El burgomaestre de Estrasburgo, el noble Barón Friedrich Dietrich, estaba eufórico aquella noche de 25 de abril de 1792.  Por fin, el Rey Luis XVI se había atrevido a declarar la guerra al Emperador de Austria y al Rey de Prusia, que formaban una coalición con el fin de invadir Francia, sometida a tensiones políticas, enfrentamientos entre partidos, disturbios callejeros constantes, vacío de poder por el ninguneo a que era sometida la figura del Rey desde la toma de la Bastilla aquel 14 de julio de 1789. Desde entonces, Francia había perdido el peso que durante siglos había ostentado en la Europa imperial.

Rouget de Lisle

Todos a casa del burgomaestre, en la place Broglie, para celebrar la decisión y homenajear al ejército del Rin, que se preparaba para cruzar la frontera y plantar cara al ejército de la coalición. Sentados en el amplio salón, Dietrich se dirigió a un joven capitán de ingenieros. Se llamaba Rouget, pero hacía llamarse Rouget de Lisle para dar un poco más de brillo aristocrático a su apellido de baja alcurnia. El oficial era apocado, poco agraciado físicamente, pero simpático y servicial. Había hecho sus pinitos en el arte de componer versos con rotundo fracaso; se le habían rechazado dos óperas y no había publicado nada que mereciera la pena, pues los editores no arriesgaban su dinero ante la escasa calidad de su producción poética.

-Capitán – le espetó, casi como si le asaltara el burgomaestre-: ¿os acordáis del himno que compusisteis para conmemorar la proclamación de la Constitución? Era un himno a la libertad verdaderamente precioso. Y la música de Pleyel, el músico del Regimiento lo enalteció muchísimo. ¿Por qué no componéis un himno para fecha tan señalada?
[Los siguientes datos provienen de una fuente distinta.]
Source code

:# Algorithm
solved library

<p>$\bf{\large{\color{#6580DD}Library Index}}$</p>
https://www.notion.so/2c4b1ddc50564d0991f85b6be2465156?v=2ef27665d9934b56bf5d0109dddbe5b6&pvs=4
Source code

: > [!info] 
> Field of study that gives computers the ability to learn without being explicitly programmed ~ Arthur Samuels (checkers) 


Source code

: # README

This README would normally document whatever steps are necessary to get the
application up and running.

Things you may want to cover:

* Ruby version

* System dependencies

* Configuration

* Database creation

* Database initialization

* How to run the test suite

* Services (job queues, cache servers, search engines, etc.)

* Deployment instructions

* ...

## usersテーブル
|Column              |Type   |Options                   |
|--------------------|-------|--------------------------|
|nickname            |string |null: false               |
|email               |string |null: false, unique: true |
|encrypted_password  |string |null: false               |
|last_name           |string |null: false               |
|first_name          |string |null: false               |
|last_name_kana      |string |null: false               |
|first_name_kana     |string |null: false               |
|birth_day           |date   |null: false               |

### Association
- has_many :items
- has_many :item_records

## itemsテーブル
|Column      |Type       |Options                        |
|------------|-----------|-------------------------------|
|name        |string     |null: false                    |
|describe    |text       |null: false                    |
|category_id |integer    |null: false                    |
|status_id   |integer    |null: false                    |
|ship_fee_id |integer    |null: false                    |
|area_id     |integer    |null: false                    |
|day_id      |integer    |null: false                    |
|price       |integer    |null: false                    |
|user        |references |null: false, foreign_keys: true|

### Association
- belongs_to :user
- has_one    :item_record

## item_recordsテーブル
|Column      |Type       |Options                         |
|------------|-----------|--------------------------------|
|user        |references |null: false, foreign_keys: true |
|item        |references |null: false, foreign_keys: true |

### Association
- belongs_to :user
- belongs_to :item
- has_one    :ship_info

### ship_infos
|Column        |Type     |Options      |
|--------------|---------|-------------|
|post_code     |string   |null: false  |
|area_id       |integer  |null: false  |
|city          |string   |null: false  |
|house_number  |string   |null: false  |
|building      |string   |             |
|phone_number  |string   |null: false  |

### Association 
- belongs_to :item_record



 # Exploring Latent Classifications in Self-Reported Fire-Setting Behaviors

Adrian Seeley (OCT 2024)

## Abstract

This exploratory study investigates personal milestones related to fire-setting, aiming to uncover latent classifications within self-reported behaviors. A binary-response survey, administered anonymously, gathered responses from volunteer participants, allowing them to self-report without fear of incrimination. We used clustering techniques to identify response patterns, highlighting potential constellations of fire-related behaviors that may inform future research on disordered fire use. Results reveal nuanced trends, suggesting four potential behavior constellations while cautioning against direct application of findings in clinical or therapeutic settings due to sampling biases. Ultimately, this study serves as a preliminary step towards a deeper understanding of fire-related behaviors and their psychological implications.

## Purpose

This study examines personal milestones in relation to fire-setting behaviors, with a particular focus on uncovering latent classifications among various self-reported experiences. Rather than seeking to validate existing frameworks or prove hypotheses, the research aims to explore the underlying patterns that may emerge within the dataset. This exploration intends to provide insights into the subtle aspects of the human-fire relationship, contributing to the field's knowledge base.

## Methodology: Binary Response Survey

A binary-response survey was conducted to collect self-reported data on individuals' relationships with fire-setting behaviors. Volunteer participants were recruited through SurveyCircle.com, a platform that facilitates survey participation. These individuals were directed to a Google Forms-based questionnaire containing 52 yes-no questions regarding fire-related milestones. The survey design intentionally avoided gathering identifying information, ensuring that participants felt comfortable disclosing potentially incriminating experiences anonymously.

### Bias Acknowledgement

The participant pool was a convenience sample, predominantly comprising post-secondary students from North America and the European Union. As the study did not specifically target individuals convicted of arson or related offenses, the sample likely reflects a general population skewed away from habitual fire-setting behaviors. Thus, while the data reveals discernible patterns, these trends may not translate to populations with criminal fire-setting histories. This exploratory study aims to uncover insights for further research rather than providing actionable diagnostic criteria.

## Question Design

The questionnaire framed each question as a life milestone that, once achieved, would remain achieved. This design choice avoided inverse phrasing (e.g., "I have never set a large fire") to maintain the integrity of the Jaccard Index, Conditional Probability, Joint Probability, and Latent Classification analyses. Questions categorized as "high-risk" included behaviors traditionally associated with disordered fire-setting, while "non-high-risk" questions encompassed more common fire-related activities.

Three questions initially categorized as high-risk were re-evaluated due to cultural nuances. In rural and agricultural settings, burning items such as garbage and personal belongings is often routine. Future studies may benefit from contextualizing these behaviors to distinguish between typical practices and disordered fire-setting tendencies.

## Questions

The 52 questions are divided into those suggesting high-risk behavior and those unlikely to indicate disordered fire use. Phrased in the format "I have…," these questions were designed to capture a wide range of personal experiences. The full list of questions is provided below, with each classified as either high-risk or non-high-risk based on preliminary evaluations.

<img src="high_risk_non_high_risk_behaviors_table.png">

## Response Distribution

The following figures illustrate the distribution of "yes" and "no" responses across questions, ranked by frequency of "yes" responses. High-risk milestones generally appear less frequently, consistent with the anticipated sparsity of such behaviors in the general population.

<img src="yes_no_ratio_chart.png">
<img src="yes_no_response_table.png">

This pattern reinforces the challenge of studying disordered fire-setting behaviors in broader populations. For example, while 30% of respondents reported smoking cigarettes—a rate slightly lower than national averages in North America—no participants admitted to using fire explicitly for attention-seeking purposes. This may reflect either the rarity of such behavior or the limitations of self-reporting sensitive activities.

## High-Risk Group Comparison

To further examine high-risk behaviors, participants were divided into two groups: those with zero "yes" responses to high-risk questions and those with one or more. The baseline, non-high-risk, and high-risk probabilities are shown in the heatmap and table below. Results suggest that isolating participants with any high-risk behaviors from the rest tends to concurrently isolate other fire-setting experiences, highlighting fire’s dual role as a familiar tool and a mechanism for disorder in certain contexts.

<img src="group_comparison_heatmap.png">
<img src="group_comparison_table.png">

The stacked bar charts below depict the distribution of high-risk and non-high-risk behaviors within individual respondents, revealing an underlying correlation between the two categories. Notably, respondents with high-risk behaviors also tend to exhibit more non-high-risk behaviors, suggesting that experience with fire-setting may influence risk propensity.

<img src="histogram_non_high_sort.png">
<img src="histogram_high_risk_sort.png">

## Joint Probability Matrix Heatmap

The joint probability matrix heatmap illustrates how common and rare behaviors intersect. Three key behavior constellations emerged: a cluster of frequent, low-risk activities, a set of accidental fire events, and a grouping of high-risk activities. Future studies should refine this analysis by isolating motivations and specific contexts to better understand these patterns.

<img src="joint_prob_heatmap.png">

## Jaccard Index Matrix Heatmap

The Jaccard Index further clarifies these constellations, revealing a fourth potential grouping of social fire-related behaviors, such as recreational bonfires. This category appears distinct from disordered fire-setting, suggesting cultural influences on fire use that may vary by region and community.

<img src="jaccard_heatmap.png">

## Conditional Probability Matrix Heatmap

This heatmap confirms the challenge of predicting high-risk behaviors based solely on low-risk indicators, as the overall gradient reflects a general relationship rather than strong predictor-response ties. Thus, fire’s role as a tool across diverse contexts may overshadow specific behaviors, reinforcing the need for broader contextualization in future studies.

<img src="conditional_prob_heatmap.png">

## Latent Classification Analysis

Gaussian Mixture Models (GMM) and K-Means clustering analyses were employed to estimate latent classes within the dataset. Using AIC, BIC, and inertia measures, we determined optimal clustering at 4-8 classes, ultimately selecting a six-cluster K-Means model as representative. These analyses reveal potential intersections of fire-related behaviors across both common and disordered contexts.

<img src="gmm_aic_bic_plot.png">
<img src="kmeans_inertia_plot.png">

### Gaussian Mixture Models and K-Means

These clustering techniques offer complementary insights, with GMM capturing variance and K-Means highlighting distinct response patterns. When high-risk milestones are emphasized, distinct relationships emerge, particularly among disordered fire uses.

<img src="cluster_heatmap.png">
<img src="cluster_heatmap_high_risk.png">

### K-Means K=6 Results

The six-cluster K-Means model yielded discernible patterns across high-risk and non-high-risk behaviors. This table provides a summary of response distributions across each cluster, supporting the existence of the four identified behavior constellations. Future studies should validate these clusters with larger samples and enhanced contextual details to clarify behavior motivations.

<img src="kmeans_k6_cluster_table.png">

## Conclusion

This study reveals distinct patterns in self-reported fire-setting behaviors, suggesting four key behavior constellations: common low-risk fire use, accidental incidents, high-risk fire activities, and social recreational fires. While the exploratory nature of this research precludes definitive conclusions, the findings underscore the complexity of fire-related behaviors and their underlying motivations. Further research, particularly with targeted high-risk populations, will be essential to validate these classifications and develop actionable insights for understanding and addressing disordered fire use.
Aquella noche, el capitán Rouget de Lisle, en su buhardilla del 126 de la Grand Rue, intentaba complacer al alcalde de Estrasburgo con algo que sorprendiera a tan distinguido ciudadano que había tenido la amabilidad de acordarse de él para tan noble empresa: un himno para el ejército del Rin que, estaba convencido, derrotaría a la coalición imperial en cuestión de semanas o meses. Por las calles, los vecinos de Estrasburgo manifestaban su alegría con llamadas a unirse a la guerra: ¡A las armas, ciudadanos! ¡Marchemos a la guerra!  ¡Salvemos la patria, hijos de la libertad! Los eslóganes zumbaban en la cabeza de Rouget, convertida en un avispero en el que se mezclaban todas las proclamas que escuchaba a través de la ventana. De un armario sacó un viejo violín y entonó las primeras notas. La letra que estaba escrita en un papel que descansaba sobre la vieja mesilla de noche, parece que se adaptaba bien a los primeros acordes. Y continuó. Toda la noche. De madrugada, el himno estaba terminado. Era cuestión de someterlo al criterio de un oído ajeno antes de darlo por concluido y presentarlo ante la autoridad. Llamó a un compañero que descansaba en la habitación de al lado: ¡A estas horas y me vienes con músicas de violines! Pero cuando el vecino oyó la composición, agradeció ser el primero en escuchar tan bello himno, lleno de sentimiento y patriotismo, una auténtica inyección de moral, valor, lealtad a la patria y un revulsivo para las tropas que cruzarían el Rin al día siguiente.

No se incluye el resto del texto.